Mais c’est le décret du 26 mars 1852 qui va donner à la Mutualité ses lettres de noblesse, Napoléon III la dote d’un cadre juridique durable : ces dispositions subsisteront d’ailleurs longtemps dans la législation mutualiste.

L’épidémie de choléra qui a décimé la population en 1832 a fait comprendre aux dirigeants la nécessité d’intégrer dans leur programme une politique sanitaire.
Peut-être les grands problèmes actuels et futurs provoqueront-ils un électrochoc salvateur ?( sida, vache folle, inondations…).

Rompant avec ses origines ouvrières, la Mutualité va négocier un virage très productif pour son évolution future. Son ouverture à toutes les couches sociales lui permet d’augmenter le nombre de ses adhérents , ce qui n’est pas négligeable, et surtout créera son indépendance par rapport aux autres formation sociales.

En effet, dans les autres pays, les sociétés mutuelles liées aux mouvements syndicaux sont devenues gestionnaires des régimes obligatoires, et ont, de ce fait, perdu de leur indépendance
Pendant cette période, la Mutualité doit gérer l’assurance maladie volontaire et se charger de la distribution des soins. La part des dépenses maladie dans le budget des sociétés passe ainsi d’un tiers en 1855, à près de deux tiers en 1875.

Parallèlement, les pressions exercées sur les associations dans le milieu ouvrier vont faire éclater les fonctions de prévoyance et de soins.
Le divorce entre la Mutualité et le syndicalisme s’ébauchera sous la IIIe République et s’achèvera sous la Commune : toute une partie du mouvement ouvrier ne trouve pas dans les sociétés mutualistes de perspective de changement social et leur reproche, même, d’étouffer les revendications ouvrières.
Aussi le congrès ouvrier de Marseille, de 1878 signe l’orientation collectiviste qui consacre la rupture entre ces deux mouvements.
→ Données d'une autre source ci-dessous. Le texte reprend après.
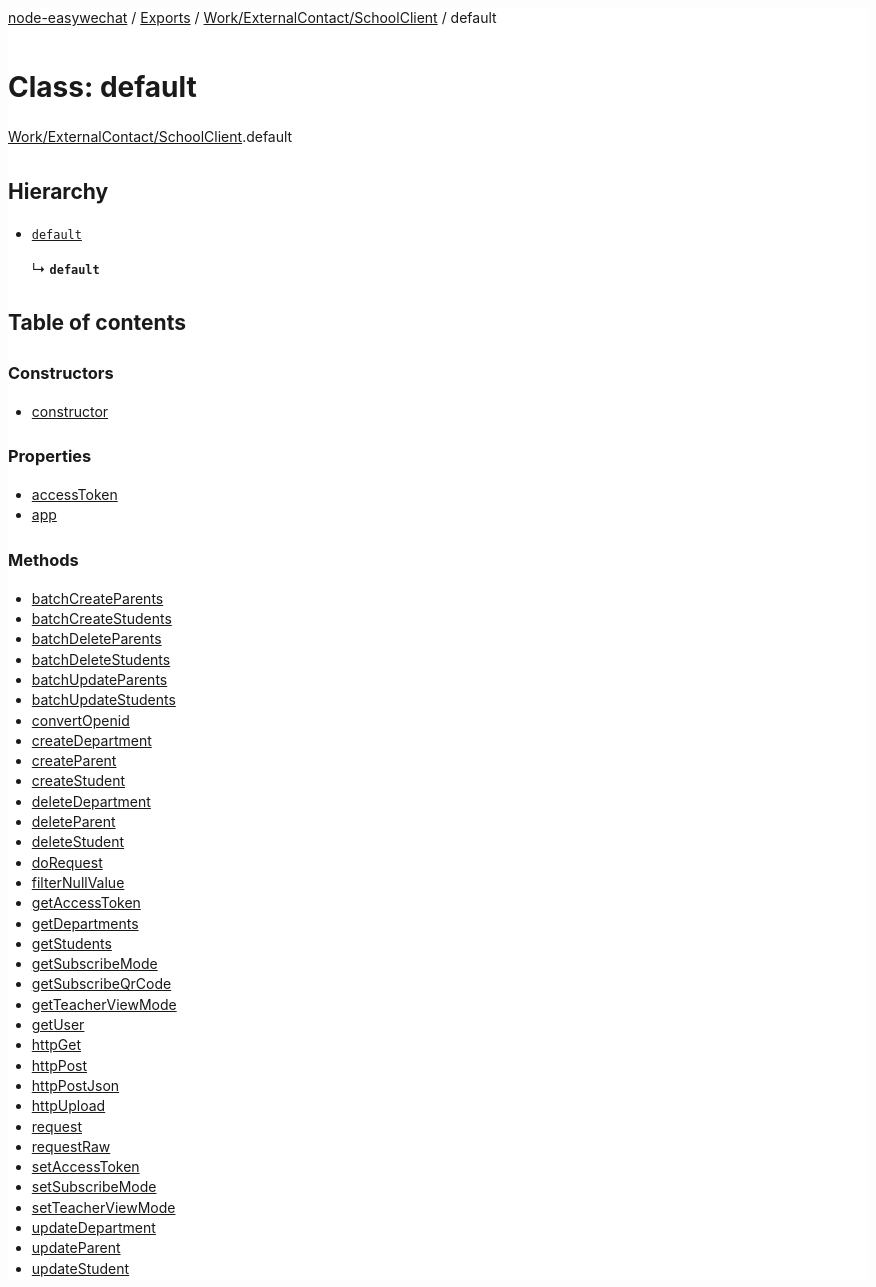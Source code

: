 [node-easywechat](../README.md) / [Exports](../modules.md) / [Work/ExternalContact/SchoolClient](../modules/Work_ExternalContact_SchoolClient.md) / default

# Class: default

[Work/ExternalContact/SchoolClient](../modules/Work_ExternalContact_SchoolClient.md).default

## Hierarchy

- [`default`](Core_BaseClient.default.md)

  ↳ **`default`**

## Table of contents

### Constructors

- [constructor](Work_ExternalContact_SchoolClient.default.md#constructor)

### Properties

- [accessToken](Work_ExternalContact_SchoolClient.default.md#accesstoken)
- [app](Work_ExternalContact_SchoolClient.default.md#app)

### Methods

- [batchCreateParents](Work_ExternalContact_SchoolClient.default.md#batchcreateparents)
- [batchCreateStudents](Work_ExternalContact_SchoolClient.default.md#batchcreatestudents)
- [batchDeleteParents](Work_ExternalContact_SchoolClient.default.md#batchdeleteparents)
- [batchDeleteStudents](Work_ExternalContact_SchoolClient.default.md#batchdeletestudents)
- [batchUpdateParents](Work_ExternalContact_SchoolClient.default.md#batchupdateparents)
- [batchUpdateStudents](Work_ExternalContact_SchoolClient.default.md#batchupdatestudents)
- [convertOpenid](Work_ExternalContact_SchoolClient.default.md#convertopenid)
- [createDepartment](Work_ExternalContact_SchoolClient.default.md#createdepartment)
- [createParent](Work_ExternalContact_SchoolClient.default.md#createparent)
- [createStudent](Work_ExternalContact_SchoolClient.default.md#createstudent)
- [deleteDepartment](Work_ExternalContact_SchoolClient.default.md#deletedepartment)
- [deleteParent](Work_ExternalContact_SchoolClient.default.md#deleteparent)
- [deleteStudent](Work_ExternalContact_SchoolClient.default.md#deletestudent)
- [doRequest](Work_ExternalContact_SchoolClient.default.md#dorequest)
- [filterNullValue](Work_ExternalContact_SchoolClient.default.md#filternullvalue)
- [getAccessToken](Work_ExternalContact_SchoolClient.default.md#getaccesstoken)
- [getDepartments](Work_ExternalContact_SchoolClient.default.md#getdepartments)
- [getStudents](Work_ExternalContact_SchoolClient.default.md#getstudents)
- [getSubscribeMode](Work_ExternalContact_SchoolClient.default.md#getsubscribemode)
- [getSubscribeQrCode](Work_ExternalContact_SchoolClient.default.md#getsubscribeqrcode)
- [getTeacherViewMode](Work_ExternalContact_SchoolClient.default.md#getteacherviewmode)
- [getUser](Work_ExternalContact_SchoolClient.default.md#getuser)
- [httpGet](Work_ExternalContact_SchoolClient.default.md#httpget)
- [httpPost](Work_ExternalContact_SchoolClient.default.md#httppost)
- [httpPostJson](Work_ExternalContact_SchoolClient.default.md#httppostjson)
- [httpUpload](Work_ExternalContact_SchoolClient.default.md#httpupload)
- [request](Work_ExternalContact_SchoolClient.default.md#request)
- [requestRaw](Work_ExternalContact_SchoolClient.default.md#requestraw)
- [setAccessToken](Work_ExternalContact_SchoolClient.default.md#setaccesstoken)
- [setSubscribeMode](Work_ExternalContact_SchoolClient.default.md#setsubscribemode)
- [setTeacherViewMode](Work_ExternalContact_SchoolClient.default.md#setteacherviewmode)
- [updateDepartment](Work_ExternalContact_SchoolClient.default.md#updatedepartment)
- [updateParent](Work_ExternalContact_SchoolClient.default.md#updateparent)
- [updateStudent](Work_ExternalContact_SchoolClient.default.md#updatestudent)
La Mutualité s’élance vers une phase d’indépendance : le 1er septembre 1893,un arrêté préfectoral autorise la création d’un comité permanent des mutualistes qui est intitulé Union nationale des présidents de sociétés de secours mutuel de France.
Un journal « La Mutualité » est créé ; il deviendra l’organe de propagande du comité permanent des mutualistes de France.
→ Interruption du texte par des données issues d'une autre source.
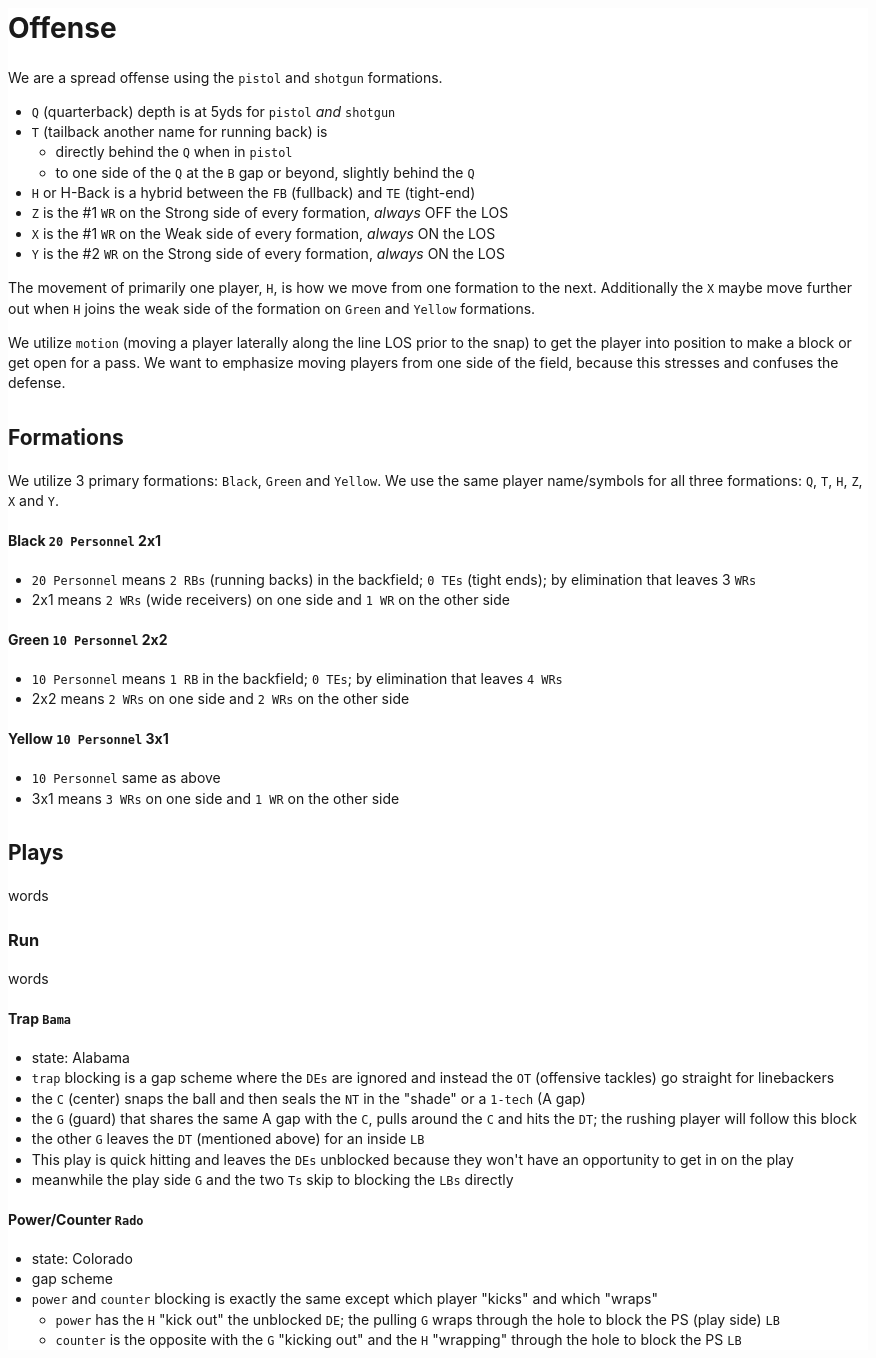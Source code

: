 # Offense

We are a spread offense using the `pistol` and `shotgun` formations.
- `Q` (quarterback) depth is at 5yds for `pistol` _and_ `shotgun`
- `T` (tailback another name for running back) is 
	- directly behind the `Q` when in `pistol`
	- to one side of the `Q` at the `B` gap or beyond, slightly behind the `Q`
- `H` or H-Back is a hybrid between the `FB` (fullback) and `TE` (tight-end)
- `Z`  is the #1 `WR` on the Strong side of every formation, _always_ OFF the LOS
- `X` is the #1 `WR` on the Weak side of every formation, _always_ ON the LOS
- `Y` is the #2 `WR` on the Strong side of every formation, _always_ ON the LOS

The movement of primarily one player, `H`, is how we move from one formation to the next. Additionally the `X` maybe move further out when `H` joins the weak side of the formation on `Green` and `Yellow` formations.

We utilize `motion` (moving a player laterally along the line LOS prior to the snap) to get the player into position to make a block or get open for a pass. We want to emphasize moving players from one side of the field, because this stresses and confuses the defense.

## Formations

We utilize 3 primary formations: `Black`, `Green` and `Yellow`. We use the same player name/symbols for all three formations: `Q`, `T`, `H`, `Z`, `X` and `Y`.
#### Black `20 Personnel` 2x1
- `20 Personnel` means `2 RBs` (running backs) in the backfield; `0 TEs` (tight ends); by elimination that leaves 3 `WRs`
- 2x1 means `2 WRs` (wide receivers) on one side and `1 WR` on the other side
#### Green `10 Personnel` 2x2
- `10 Personnel` means `1 RB` in the backfield; `0 TEs`; by elimination that leaves `4 WRs`
- 2x2 means `2 WRs` on one side and `2 WRs` on the other side
#### Yellow `10 Personnel` 3x1
- `10 Personnel` same as above
- 3x1 means `3 WRs` on one side and `1 WR` on the other side

## Plays

words
### Run

words
#### Trap `Bama`
- state: Alabama
- `trap` blocking is a gap scheme where the `DEs` are ignored and instead the `OT` (offensive tackles) go straight for linebackers
- the `C` (center) snaps the ball and then seals the `NT` in the "shade" or a `1-tech` (A gap)
- the `G` (guard) that shares the same A gap with the `C`, pulls around the `C` and hits the `DT`; the rushing player will follow this block
- the other `G` leaves the `DT` (mentioned above) for an inside `LB`
- This play is quick hitting and leaves the `DEs` unblocked because they won't have an opportunity to get in on the play
- meanwhile the play side `G` and the two `Ts` skip to blocking the `LBs` directly
#### Power/Counter `Rado`
- state: Colorado
- gap scheme
- `power` and `counter` blocking is exactly the same except which player "kicks" and which "wraps"
	- `power` has the `H` "kick out" the unblocked `DE`; the pulling `G` wraps through the hole to block the PS (play side) `LB`
	- `counter` is the opposite with the `G` "kicking out" and the `H` "wrapping" through the hole to block the PS `LB`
Mais un projet de loi menace de l’associer (déjà !) avec les assurances.
Farouchement opposée à ce projet, la Mutualité provoquera une seconde rupture qui lui sera féconde car elle lui permettra de développer et d’affirmer sa propre identité.
Cette nouvelle rupture aura également permis d’affirmer deux caractéristiques du mouvement : son apolitisme et son caractère non lucratif.
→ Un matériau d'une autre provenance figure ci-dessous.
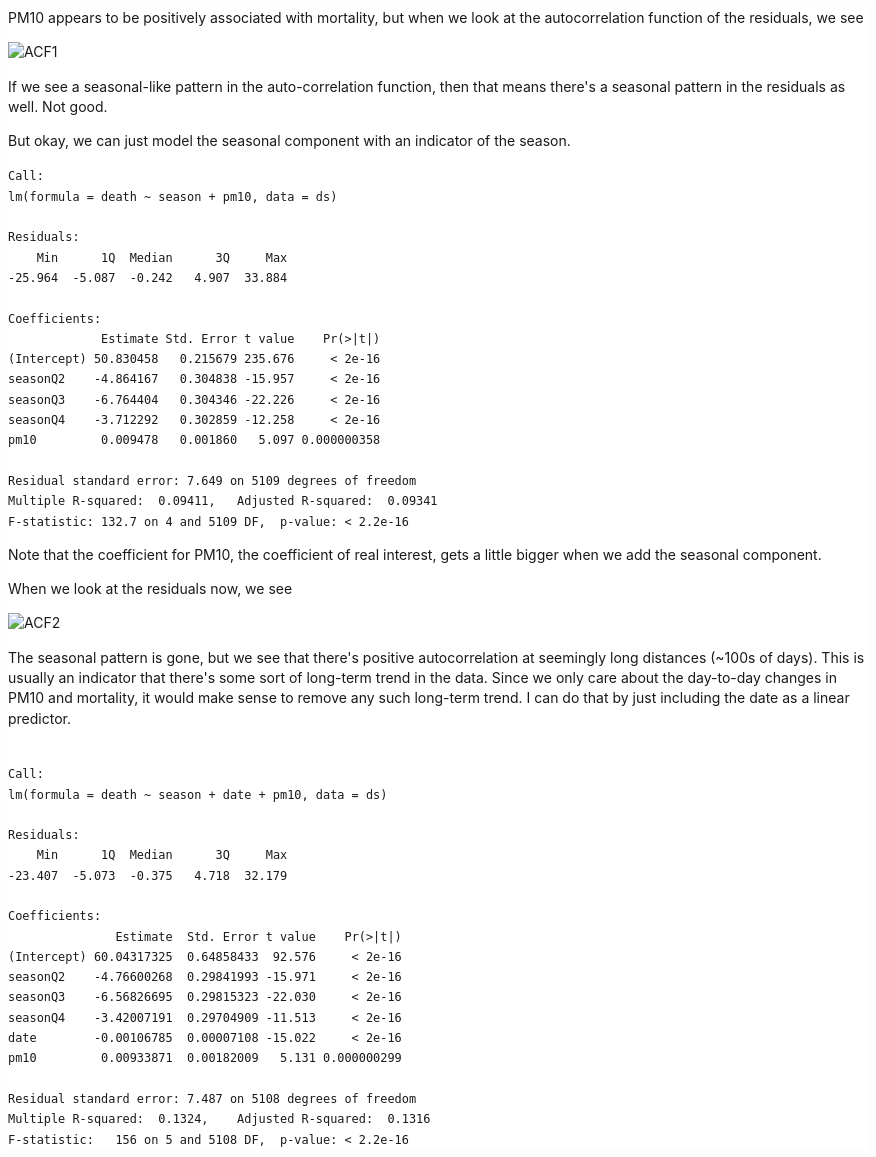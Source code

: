 
PM10 appears to be positively associated with mortality, but when we look at the autocorrelation function of the residuals, we see


![ACF1](https://raw.githubusercontent.com/simplystats/simplystats.github.io/master/_images/2016-05-05-timeseries-biomedical_files/figure-html/unnamed-chunk-3-1.png)


If we see a seasonal-like pattern in the auto-correlation function, then that means there's a seasonal pattern in the residuals as well. Not good.

But okay, we can just model the seasonal component with an indicator of the season.


```
Call:
lm(formula = death ~ season + pm10, data = ds)

Residuals:
    Min      1Q  Median      3Q     Max 
-25.964  -5.087  -0.242   4.907  33.884 

Coefficients:
             Estimate Std. Error t value    Pr(>|t|)
(Intercept) 50.830458   0.215679 235.676     < 2e-16
seasonQ2    -4.864167   0.304838 -15.957     < 2e-16
seasonQ3    -6.764404   0.304346 -22.226     < 2e-16
seasonQ4    -3.712292   0.302859 -12.258     < 2e-16
pm10         0.009478   0.001860   5.097 0.000000358

Residual standard error: 7.649 on 5109 degrees of freedom
Multiple R-squared:  0.09411,	Adjusted R-squared:  0.09341 
F-statistic: 132.7 on 4 and 5109 DF,  p-value: < 2.2e-16
```

Note that the coefficient for PM10, the coefficient of real interest, gets a little bigger when we add the seasonal component.

When we look at the residuals now, we see

![ACF2](https://raw.githubusercontent.com/simplystats/simplystats.github.io/master/_images/2016-05-05-timeseries-biomedical_files/figure-html/unnamed-chunk-5-1.png)

The seasonal pattern is gone, but we see that there's positive autocorrelation at seemingly long distances (~100s of days). This is usually an indicator that there's some sort of long-term trend in the data. Since we only care about the day-to-day changes in PM10 and mortality, it would make sense to remove any such long-term trend. I can do that by just including the date as a linear predictor.



```

Call:
lm(formula = death ~ season + date + pm10, data = ds)

Residuals:
    Min      1Q  Median      3Q     Max 
-23.407  -5.073  -0.375   4.718  32.179 

Coefficients:
               Estimate  Std. Error t value    Pr(>|t|)
(Intercept) 60.04317325  0.64858433  92.576     < 2e-16
seasonQ2    -4.76600268  0.29841993 -15.971     < 2e-16
seasonQ3    -6.56826695  0.29815323 -22.030     < 2e-16
seasonQ4    -3.42007191  0.29704909 -11.513     < 2e-16
date        -0.00106785  0.00007108 -15.022     < 2e-16
pm10         0.00933871  0.00182009   5.131 0.000000299

Residual standard error: 7.487 on 5108 degrees of freedom
Multiple R-squared:  0.1324,	Adjusted R-squared:  0.1316 
F-statistic:   156 on 5 and 5108 DF,  p-value: < 2.2e-16
```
En 1898, la Mutualité se libère d’une dernière entrave : grâce à l’action d’Hippolyte MAZE , le législateur abolit la loi Le Chapelier.
L’année 1902 est marquée par la création de la Fédération Nationale de la Mutualité Française dont la premier président sera Léopold MABILLEAU jusqu’en 1921.
Paul DELOMBRE, député, ancien ministre du commerce déclare avec emphase en 1906 : « On parle fréquemment de la nécessité de l’éducation du suffrage universel, que la mutualité se déploie sans entrave !voilà l’éducatrice », et de conclure : « La République n’est qu’une mutualité élargie. Tout ce que gagne la mutualité est un gain pour la patrie » !

Les dirigeants d’aujourd’hui savent-ils cela, eux qui perçoivent les rôles de leur organisation davantage en termes de concurrence et de rapport de force que de complémentarité et qui manquent singulièrement d’une vision globale et du sens de l’intérêt général, la logique d’entreprise prévalant sur celle de la solidarité ?

Tout est dit dans ces préambules, des attentes des pouvoirs exécutifs et législatifs vis à vis de la mutualité. L’Etat a généralisé, en les rendant obligatoires, toutes les possibilités de protection par rapport aux risques sociaux (contribuant, ce qui n’était pas prévu au programme, à transformer les assujettis en véritables assistés).
Il attend de la mutualité qu’elle retrouve son rôle de défricheur du terrain social en explorant de nouveaux secteurs d’activité où la solidarité peut (et doit !) s’exprimer.